Foram acachapantes e simbólicas as derrotas humilhantes de
Lula (PT) no Senado e no Congresso, o primeiro rejeitando Jorge Messias para o
Supremo Tribunal Federal (STF) e o outro derrubando o veto presidencial ao
projeto da dosimetria, A vaga pretendida por Messias tem significado: era de
Luís Roberto Barroso, criador de um bordão do ativismo judicial.
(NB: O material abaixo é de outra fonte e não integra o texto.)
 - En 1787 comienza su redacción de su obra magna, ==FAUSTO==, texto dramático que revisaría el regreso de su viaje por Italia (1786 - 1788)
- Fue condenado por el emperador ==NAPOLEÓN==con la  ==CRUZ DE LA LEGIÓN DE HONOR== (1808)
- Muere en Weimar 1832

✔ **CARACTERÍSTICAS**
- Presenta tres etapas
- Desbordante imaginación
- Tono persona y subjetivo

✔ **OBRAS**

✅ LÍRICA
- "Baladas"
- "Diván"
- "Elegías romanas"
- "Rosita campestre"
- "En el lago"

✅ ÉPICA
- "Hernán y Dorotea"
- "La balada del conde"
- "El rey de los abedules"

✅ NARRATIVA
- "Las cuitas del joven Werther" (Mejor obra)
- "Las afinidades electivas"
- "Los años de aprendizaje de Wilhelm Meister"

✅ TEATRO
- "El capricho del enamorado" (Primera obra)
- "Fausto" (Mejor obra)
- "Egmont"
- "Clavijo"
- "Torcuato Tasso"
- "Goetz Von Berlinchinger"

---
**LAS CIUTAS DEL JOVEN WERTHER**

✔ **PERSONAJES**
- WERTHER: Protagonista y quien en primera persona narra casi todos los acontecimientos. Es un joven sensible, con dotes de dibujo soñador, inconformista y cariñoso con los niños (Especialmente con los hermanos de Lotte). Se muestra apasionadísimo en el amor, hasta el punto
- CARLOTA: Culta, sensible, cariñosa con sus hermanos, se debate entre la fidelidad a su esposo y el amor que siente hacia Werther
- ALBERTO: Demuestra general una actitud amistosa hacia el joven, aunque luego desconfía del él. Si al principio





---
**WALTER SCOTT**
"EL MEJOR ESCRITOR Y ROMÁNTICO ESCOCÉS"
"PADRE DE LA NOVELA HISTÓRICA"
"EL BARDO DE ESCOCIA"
Assim, o
aliado de ontem tornou-se, involuntariamente, o autor da frase que resume a
humilhação histórica imposta a Lula: “Perdeu, mané”.
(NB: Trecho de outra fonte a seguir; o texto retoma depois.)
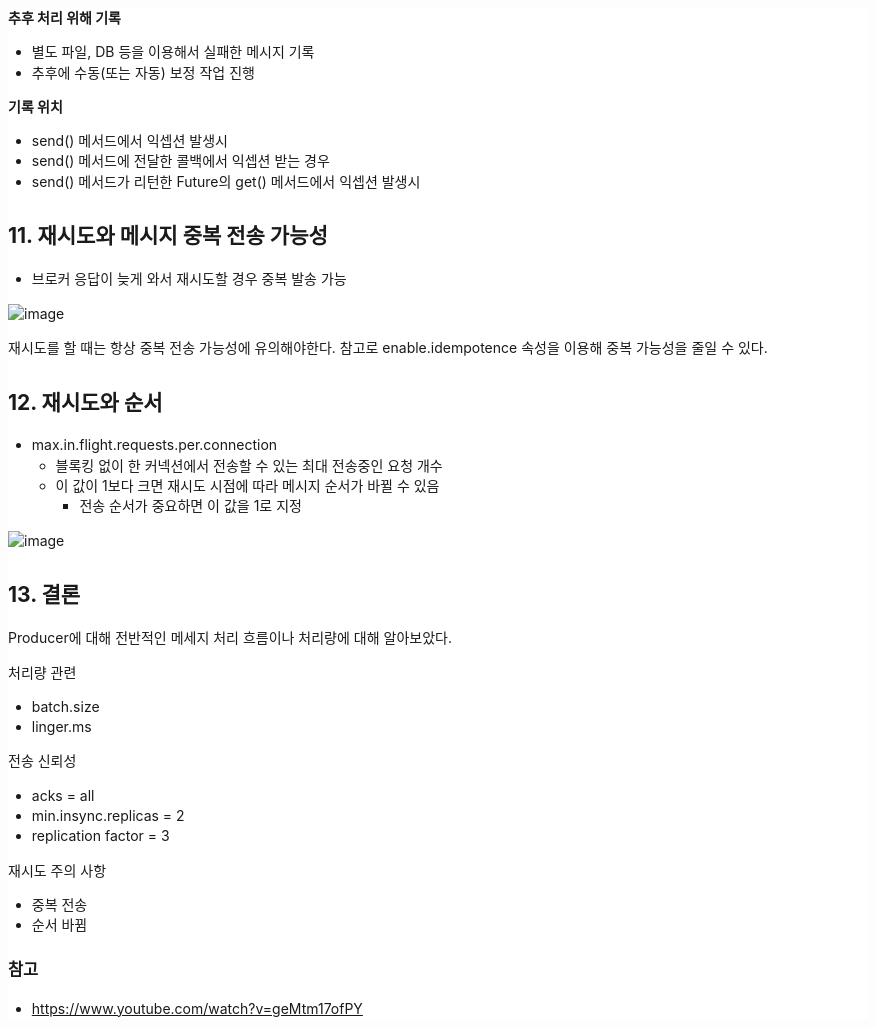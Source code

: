 **추후 처리 위해 기록**

- 별도 파일, DB 등을 이용해서 실패한 메시지 기록
- 추후에 수동(또는 자동) 보정 작업 진행

**기록 위치**

- send() 메서드에서 익셉션 발생시
- send() 메서드에 전달한 콜백에서 익셉션 받는 경우
- send() 메서드가 리턴한 Future의 get() 메서드에서 익셉션 발생시

## 11. 재시도와 메시지 중복 전송 가능성

- 브로커 응답이 늦게 와서 재시도할 경우 중복 발송 가능

<img width="684" alt="image" src="https://github.com/Jammini/TIL/assets/59176149/4c7d54b6-800a-43a2-ba36-5f66fcbf8420">

재시도를 할 때는 항상 중복 전송 가능성에 유의해야한다. 참고로 enable.idempotence 속성을 이용해 중복 가능성을 줄일 수 있다.

## 12. 재시도와 순서

- max.in.flight.requests.per.connection
    - 블록킹 없이 한 커넥션에서 전송할 수 있는 최대 전송중인 요청 개수
    - 이 값이 1보다 크면 재시도 시점에 따라 메시지 순서가 바뀔 수 있음
        - 전송 순서가 중요하면 이 값을 1로 지정

<img width="775" alt="image" src="https://github.com/Jammini/TIL/assets/59176149/a7f00aa0-5e8a-409d-9d2a-bd27d70db936">

## 13. 결론

Producer에 대해 전반적인 메세지 처리 흐름이나 처리량에 대해 알아보았다. 

처리량 관련

- batch.size
- linger.ms

전송 신뢰성

- acks = all
- min.insync.replicas = 2
- replication factor = 3

재시도 주의 사항

- 중복 전송
- 순서 바뀜

### 참고

- https://www.youtube.com/watch?v=geMtm17ofPY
Única iniciativa de conciliação nacional desde as sentenças raivosas do 8/Jan, a dosimetria faz justiça, mas o rancoroso Lula quer ver “sangue”.
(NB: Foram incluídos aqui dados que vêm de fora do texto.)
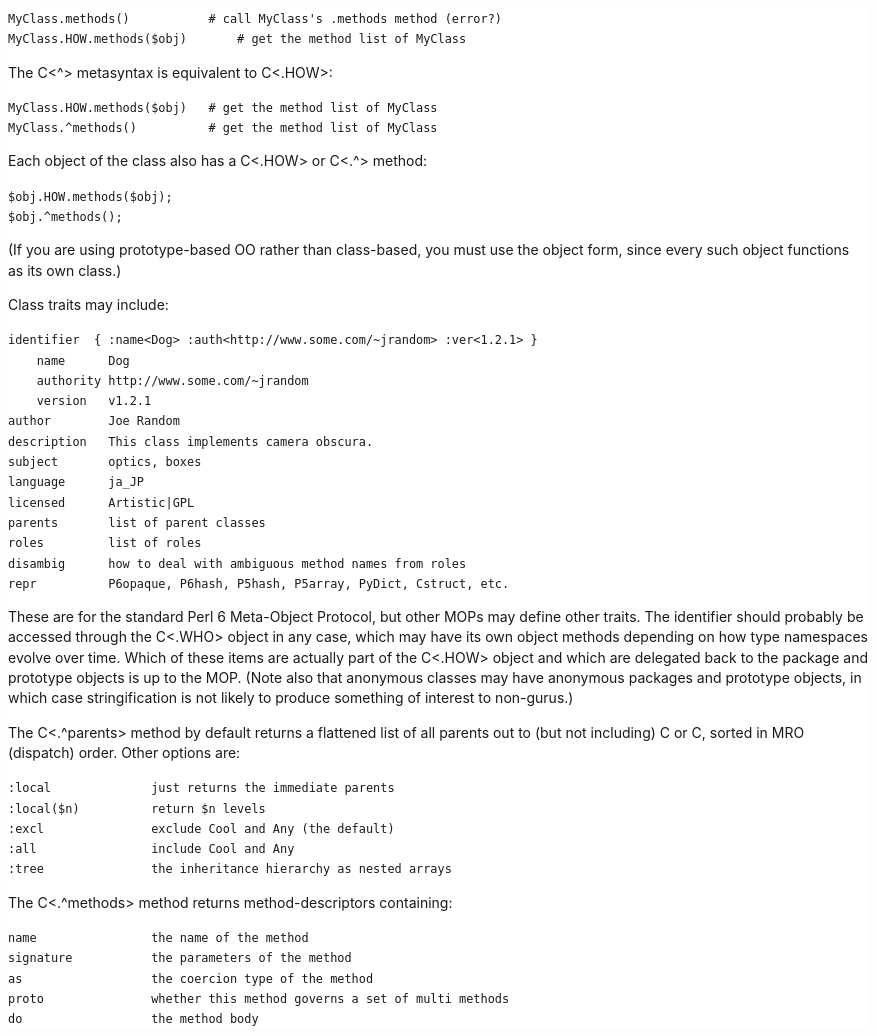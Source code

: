     MyClass.methods()           # call MyClass's .methods method (error?)
    MyClass.HOW.methods($obj)       # get the method list of MyClass

The C<^> metasyntax is equivalent to C<.HOW>:

    MyClass.HOW.methods($obj)   # get the method list of MyClass
    MyClass.^methods()          # get the method list of MyClass

Each object of the class also has a C<.HOW> or C<.^> method:

    $obj.HOW.methods($obj);
    $obj.^methods();

(If you are using prototype-based OO rather than class-based, you must use
the object form, since every such object functions as its own class.)

Class traits may include:

    identifier  { :name<Dog> :auth<http://www.some.com/~jrandom> :ver<1.2.1> }
        name      Dog
        authority http://www.some.com/~jrandom
        version   v1.2.1
    author        Joe Random
    description   This class implements camera obscura.
    subject       optics, boxes
    language      ja_JP
    licensed      Artistic|GPL
    parents       list of parent classes
    roles         list of roles
    disambig      how to deal with ambiguous method names from roles
    repr          P6opaque, P6hash, P5hash, P5array, PyDict, Cstruct, etc.

These are for the standard Perl 6 Meta-Object Protocol, but other MOPs
may define other traits.  The identifier should probably be accessed
through the C<.WHO> object in any case, which may have its own object
methods depending on how type namespaces evolve over time.  Which of
these items are actually part of the C<.HOW> object and which are
delegated back to the package and prototype objects is up to the MOP.
(Note also that anonymous classes may have anonymous packages and
prototype objects, in which case stringification is not likely to
produce something of interest to non-gurus.)

The C<.^parents> method by default returns a flattened list of all
parents out to (but not including) C<Cool> or C<Any>,
sorted in MRO (dispatch) order. Other options are:

    :local              just returns the immediate parents
    :local($n)          return $n levels
    :excl               exclude Cool and Any (the default)
    :all                include Cool and Any
    :tree               the inheritance hierarchy as nested arrays

The C<.^methods> method returns method-descriptors containing:

    name                the name of the method
    signature           the parameters of the method
    as                  the coercion type of the method
    proto               whether this method governs a set of multi methods
    do                  the method body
Derrotando a dupla Lula/Messias, o Senado decidiu que há limites para o aparelhamento do Judiciário.
Messias carregava dois pesos mortos rejeitados: um histórico de ativismo radical de esquerda e o currículo considerado insuficiente até por aliados.
Barroso sai de cena deixando a vaga e o bordão. Lula fica com a frase, e a constatação amarga de que, desta vez, quem perdeu, mané, foi ele.